Лео обустроил для собственного пользования — то есть практически избавил от мебели, — часть огромной дедовой квартиры на Хурнсгатан; с братом он делил лишь прихожую и кухню. Получилась уютная квартирка из двух комнат с окнами на улицу, но Генри все же казалось, что его покой нарушен: он работал над произведением «Европа. Фрагменты воспоминаний» и требовал абсолютного уединения, ведь этот труд являл собой плод пятилетнего изгнания, величайшее произведение Генри Моргана.
Впрочем, именно в те дни, когда Лео лежал и насвистывал мелодии, Генри был особенно дружелюбен и заботлив.
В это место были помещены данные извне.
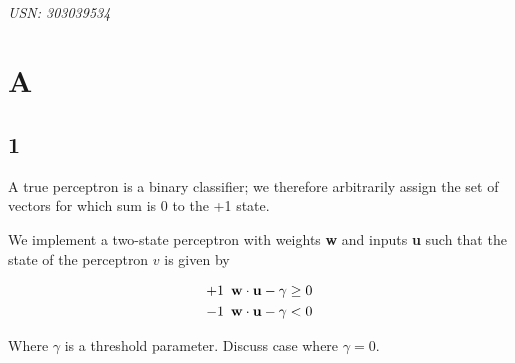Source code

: \documentclass{article}
\begin{document}

\begin{center}
\textbf{\LARGE{}}\\

\textit{USN: 303039534}\\
\end{center}

\section*{A}

\subsection*{1}

A true perceptron is a binary classifier; we therefore arbitrarily assign the set of vectors for which sum is 0 to the +1 state.

We implement a two-state perceptron with weights \textbf{w} and inputs \textbf{u} such that the state of the perceptron $v$ is given by

\begin{equation}
\begin{split}
+1 \,\,\, {\bf w \cdot u} - \gamma \geq 0 \\
-1 \,\,\, {\bf w \cdot u} - \gamma < 0
\end{split}
\end{equation}

Where $\gamma$ is a threshold parameter. Discuss case where $\gamma = 0$.
\end{document}

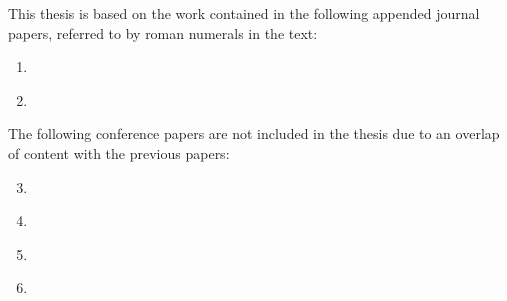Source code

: \begin{refsection}

This thesis is based on the work contained in the following appended journal papers,
referred to by roman numerals in the text:
\begin{enumerate}[I]
 \item \label{paper:turbulence}  %
 \item \label{paper:overview}  %
\end{enumerate}
The following conference papers are not included in the thesis due to an overlap
of content with the previous papers:
\begin{enumerate}[I]
 \setcounter{enumi}{2}
 \item \label{paper:forum2014}  %
 \item \label{paper:asa2014}  %
 \item \label{paper:euronoise2015}  %
 \item \label{paper:internoise2016}  %
\end{enumerate}

\end{refsection}
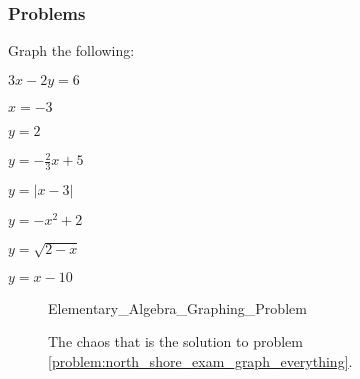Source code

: \documentclass[crop=false,class=article,oneside]{standalone}
\begin{document}
        \subsubsection{Problems}
        \begin{problem}
        \label{problem:north_shore_exam_graph_everything}Graph the following:
        \begin{enumerate}
        \begin{multicols}{4}
            \item $3x-2y=6$
            \item $x=-3$
            \item $y=2$
            \item $y=-\frac{2}{3}x+5$
            \item $y=|x-3|$
            \item $y=-x^2+2$
            \item $y=\sqrt{2-x}$
            \item $y=x-10$
        \end{multicols}
        \end{enumerate}
        \end{problem}
        \begin{figure}[H]
            \centering
            \captionsetup{type=figure}
            {Elementary_Algebra_Graphing_Problem}
            \caption{The chaos that is the solution to problem
                     \ref{problem:north_shore_exam_graph_everything}.}
            \label{fig:north_shore_graphing_problem}
        \end{figure}
\end{document}
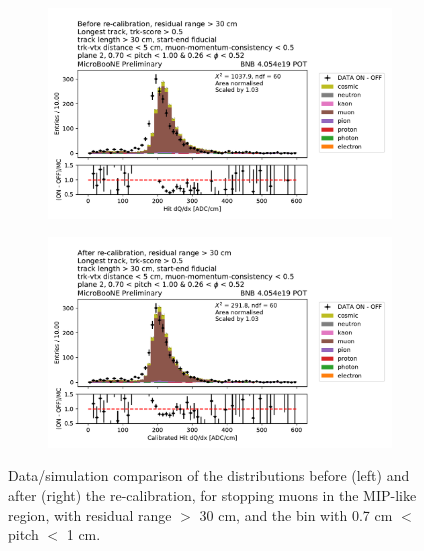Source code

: \begin{figure}[H] 
\begin{center}
    \begin{subfigure}[b]{0.45\textwidth}
    \centering
    \includegraphics[width=1.00\textwidth]{stopping_muons_protons/070_pitch_100_026_phi_052apres.pdf}
    \end{subfigure}
    \begin{subfigure}[b]{0.45\textwidth}
    \centering
    \includegraphics[width=1.00\textwidth]{stopping_muons_protons/070_pitch_100_026_phi_052depois.pdf}
    \end{subfigure}
\caption{Data/simulation comparison of the \dqdx distributions before (left) and after (right) the re-calibration, for stopping muons in the MIP-like region, with residual range $>$ 30 cm, and the bin with 0.7 cm $<$ pitch $<$ 1 cm.}
\label{fig:stopping_muons_large_rr_high_pitch}
\end{center}
\end{figure}

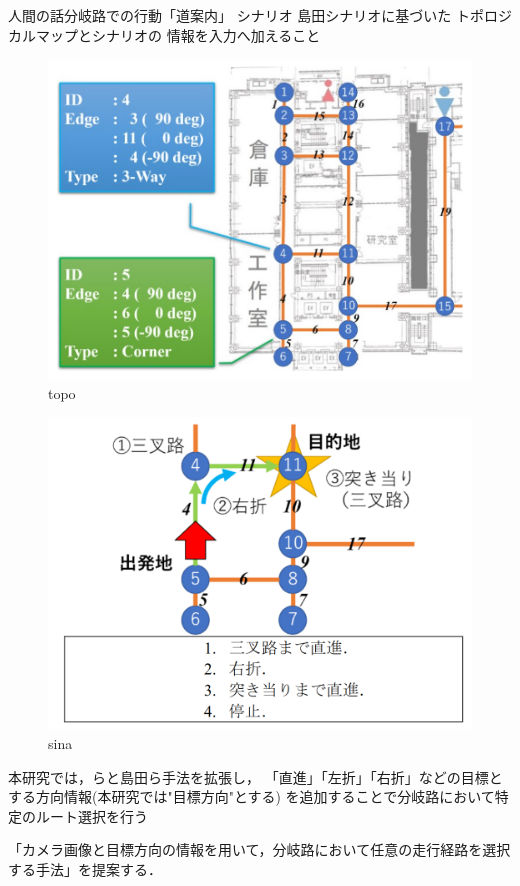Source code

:人間の話分岐路での行動「道案内」
シナリオ
島田シナリオに基づいた
トポロジカルマップとシナリオの
情報を入力へ加えること
\begin{figure}[H]
    \centering
    \includegraphics[width = 12cm]{./figs/topo.png}
    \caption{topo\cite{razikon}}
    \label{fig::topo}
\end{figure}
\begin{figure}[H]
    \centering
    \includegraphics[width = 12cm]{./figs/sina.png}
    \caption{sina\cite{razikon}}
    \label{fig::sina}
\end{figure}
本研究では，\cite{okada}らと島田ら手法を拡張し，
「直進」「左折」「右折」などの目標とする方向情報(本研究では"目標方向"とする)
を追加することで分岐路において特定のルート選択を行う

「カメラ画像と目標方向の情報を用いて，分岐路において任意の走行経路を選択する手法」を提案する．


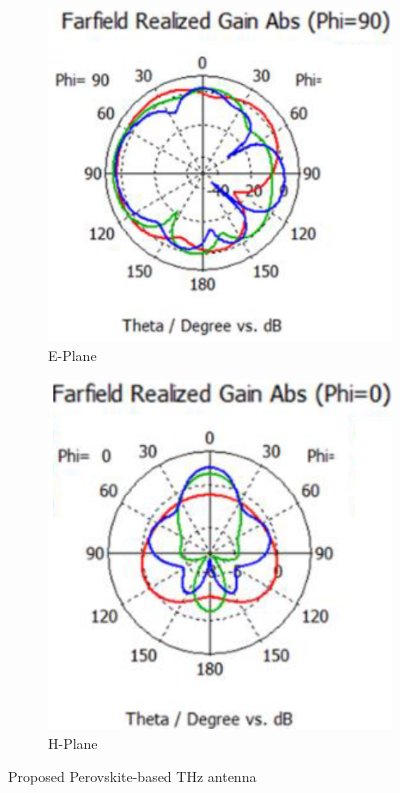 \documentclass[12pt]{suhbook}
\begin{document}
\begin{figure}[hbt!]
\begin{subfigure}{.45\textwidth}
\centering
\includegraphics[width=0.9\linewidth]{20}
\caption{E-Plane}
\label{fig:sfig15a}
\end{subfigure}%
\begin{subfigure}{.45\textwidth}
  \centering
  \includegraphics[width=0.9\linewidth]{21}
  \caption{H-Plane}
  \label{fig:sfigb15}
\end{subfigure}
\caption{Proposed Perovskite-based THz antenna}
\label{fig:fig 15}
\end{figure}
\end{document}
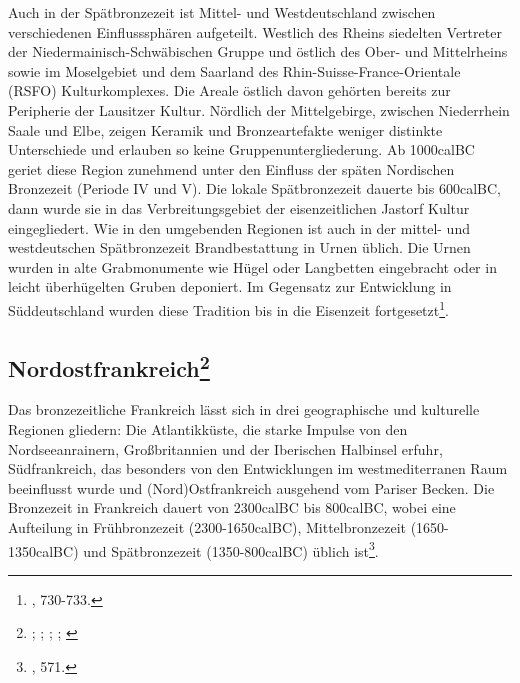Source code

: \documentclass[openany,twoside,twocolumn]{book}
\let\rmarkdownfootnote\footnote%
\def\footnote{\protect\rmarkdownfootnote}
\begin{document}
Auch in der Spätbronzezeit ist Mittel- und Westdeutschland zwischen
verschiedenen Einflusssphären aufgeteilt. Westlich des Rheins siedelten
Vertreter der Niedermainisch-Schwäbischen Gruppe und östlich des Ober-
und Mittelrheins sowie im Moselgebiet und dem Saarland des
Rhin-Suisse-France-Orientale (RSFO) Kulturkomplexes. Die Areale östlich
davon gehörten bereits zur Peripherie der Lausitzer Kultur. Nördlich der
Mittelgebirge, zwischen Niederrhein Saale und Elbe, zeigen Keramik und
Bronzeartefakte weniger distinkte Unterschiede und erlauben so keine
Gruppenuntergliederung. Ab 1000calBC geriet diese Region zunehmend unter
den Einfluss der späten Nordischen Bronzezeit (Periode IV und V). Die
lokale Spätbronzezeit dauerte bis 600calBC, dann wurde sie in das
Verbreitungsgebiet der eisenzeitlichen Jastorf Kultur eingegliedert. Wie
in den umgebenden Regionen ist auch in der mittel- und westdeutschen
Spätbronzezeit Brandbestattung in Urnen üblich. Die Urnen wurden in alte
Grabmonumente wie Hügel oder Langbetten eingebracht oder in leicht
überhügelten Gruben deponiert. Im Gegensatz zur Entwicklung in
Süddeutschland wurden diese Tradition bis in die Eisenzeit
fortgesetzt\footnote{\textcite{jockenhovel_germany_2013}, 730-733.}.

\hypertarget{nordostfrankreich}{%
\subsection[Nordostfrankreich]{\texorpdfstring{Nordostfrankreich\footnote{\textcite{bourgeois_lage_2005-1};
  \textcite{briard_groupe_1988}; \textcite{gomez_bronze_1995};
  \textcite{mordant_bronze_2013}; \textcite{mordant_les_2005}}}{Nordostfrankreich}}\label{nordostfrankreich}}

Das bronzezeitliche Frankreich lässt sich in drei geographische und
kulturelle Regionen gliedern: Die Atlantikküste, die starke Impulse von
den Nordseeanrainern, Großbritannien und der Iberischen Halbinsel
erfuhr, Südfrankreich, das besonders von den Entwicklungen im
westmediterranen Raum beeinflusst wurde und (Nord)Ostfrankreich
ausgehend vom Pariser Becken. Die Bronzezeit in Frankreich dauert von
2300calBC bis 800calBC, wobei eine Aufteilung in Frühbronzezeit
(2300-1650calBC), Mittelbronzezeit (1650-1350calBC) und Spätbronzezeit
(1350-800calBC) üblich ist\footnote{\textcite{mordant_bronze_2013}, 571.}.
\end{document}

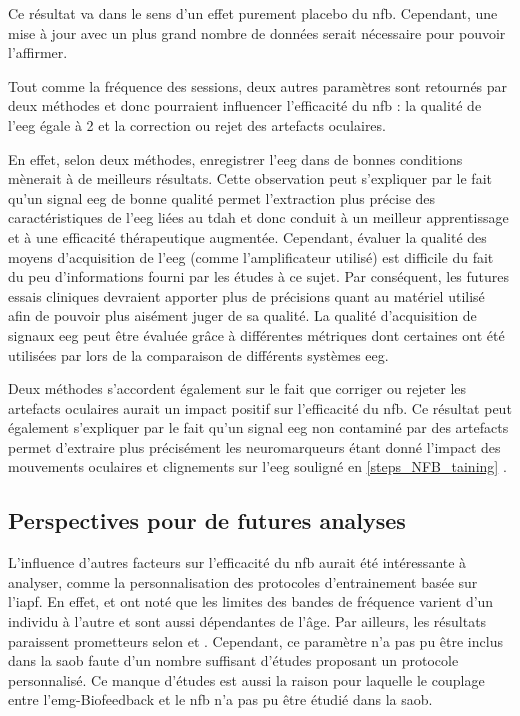 Ce résultat va dans le sens d'un effet purement placebo du \gls{nfb}. Cependant, une mise à jour avec un plus grand nombre de données serait nécessaire pour pouvoir l'affirmer.

Tout comme la fréquence des sessions, deux autres paramètres sont retournés par deux méthodes et donc pourraient influencer 
l'efficacité du \gls{nfb} : la qualité de l'\gls{eeg} égale à 2 et la correction ou rejet des artefacts oculaires.

En effet, selon deux méthodes, enregistrer l'\gls{eeg} dans de bonnes conditions mènerait à de meilleurs résultats. Cette observation peut s'expliquer par le fait qu'un signal
\gls{eeg} de bonne qualité permet l'extraction plus précise des caractéristiques de l'\gls{eeg} liées au \gls{tdah} et donc conduit à un meilleur apprentissage et 
à une efficacité thérapeutique augmentée. Cependant, évaluer la qualité des moyens d'acquisition de l'\gls{eeg} (comme l'amplificateur utilisé) 
est difficile du fait du peu d'informations fourni par les études à ce sujet. Par conséquent, les futures essais cliniques devraient apporter plus 
de précisions quant au matériel utilisé afin de pouvoir plus aisément juger de sa qualité. La qualité d'acquisition de signaux \gls{eeg} peut être évaluée grâce à différentes
métriques dont certaines ont été utilisées par \citep{Bussalb2018benchmark} lors de la comparaison de différents systèmes \gls{eeg}. 

Deux méthodes s'accordent également sur le fait que corriger ou rejeter les artefacts oculaires aurait un impact positif sur l'efficacité du \gls{nfb}. Ce résultat peut également
s'expliquer par le fait qu'un signal \gls{eeg} non contaminé par des artefacts permet d'extraire plus précisément les neuromarqueurs \citep{Barthelemy2017, Barthelemy2019} étant donné l'impact
des mouvements oculaires et clignements sur l'\gls{eeg} souligné en \ref{steps_NFB_taining} \citep{Iwasaki2005}. 

\subsection{Perspectives pour de futures analyses}

L'influence d'autres facteurs sur l'efficacité du \gls{nfb} aurait été intéressante à analyser, comme la personnalisation des 
protocoles d'entrainement basée sur l'\gls{iapf}. En effet, \citet{Vernon2004} et \citet{Klimesch1999} ont noté que les limites des bandes 
de fréquence varient d'un individu à l'autre et sont aussi dépendantes de l'âge. Par ailleurs, les résultats paraissent prometteurs selon 
\citet{Bazanova2018, Escolano2014} et \citet{Alkoby2017}. Cependant, ce paramètre n'a pas pu être inclus dans la \gls{saob} faute d'un 
nombre suffisant d'études proposant un protocole personnalisé. Ce manque d'études est aussi la raison pour laquelle le couplage entre l'\gls{emg}-Biofeedback 
et le \gls{nfb} n'a pas pu être étudié dans la \gls{saob}.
Возможно, эта забота была не вполне бескорыстной. Будучи человеком деятельным, Генри не выносил людей, которые просто существуют. Может быть, его пугала отрешенность Лео — как пугает проницательный детский взгляд. Целыми днями Генри расхаживал и говорил сам с собой, каждое утро он вывешивал расписание на день — листок с обозначением всех дел, которые было необходимо выполнить именно в этот день. Этот распорядок можно было писать под копирку, ибо листки не отличались друг от друга ни единым знаком, будь то первое января или любой другой из трехсот шестидесяти пяти дней. Быт Генри был наполнен совершенно однообразной — и, на взгляд Лео, совершенно бесполезной, — работой.
Генри вернулся в Швецию вполне узнаваемым, но более взрослым человеком с неофициально закрытым делом о дезертирстве из шведского флота. Он вернулся в Стокгольм, где у него однажды не сложилась жизнь; ему хотелось верить, что эта жизнь стояла на месте и ждала его возвращения, но надежда эта была напрасна. Город, который Генри считал родным, изменился до неузнаваемости. Целые кварталы, целые районы сносили, ровняя с землей, район Клара лежал в руинах, Сити пересекали автобаны, а годом раньше был списан последний трамвай. Все друзья Генри остепенились, некоторые получили образование и обзавелись семьей, хорошей зарплатой, размеренной жизнью и блестящими перспективами. Джаз почти вымер, говорили разве что о дикси — и то с ностальгически-иронической улыбкой. Даже «Беар Куортет» превратился в выцветшее воспоминание: кто-то умер, кто-то делал студийные записи поп-группам, а сам Билл обитал на континенте, готовый в любую минуту стать звездой международного масштаба.
Стокгольм был предан и разграблен, Стокгольм пытался стать чем-то совершенно непонятным для «Анри, le citoyen du monde». Он видел настоящие мегаполисы в Германии, Англии, Франции. Стокгольм не мог стать таким, как они, сама попытка казалась просто нелепой. Генри не мог влиться в эту новую жизнь, он стал анахронизмом. Встречаясь с новыми друзьями, он видел в них не тех, кем они были теперь, а тех, кого он знал когда-то. Те злились и раздражались. Только Виллис в спортивном клубе «Европа» остался собой.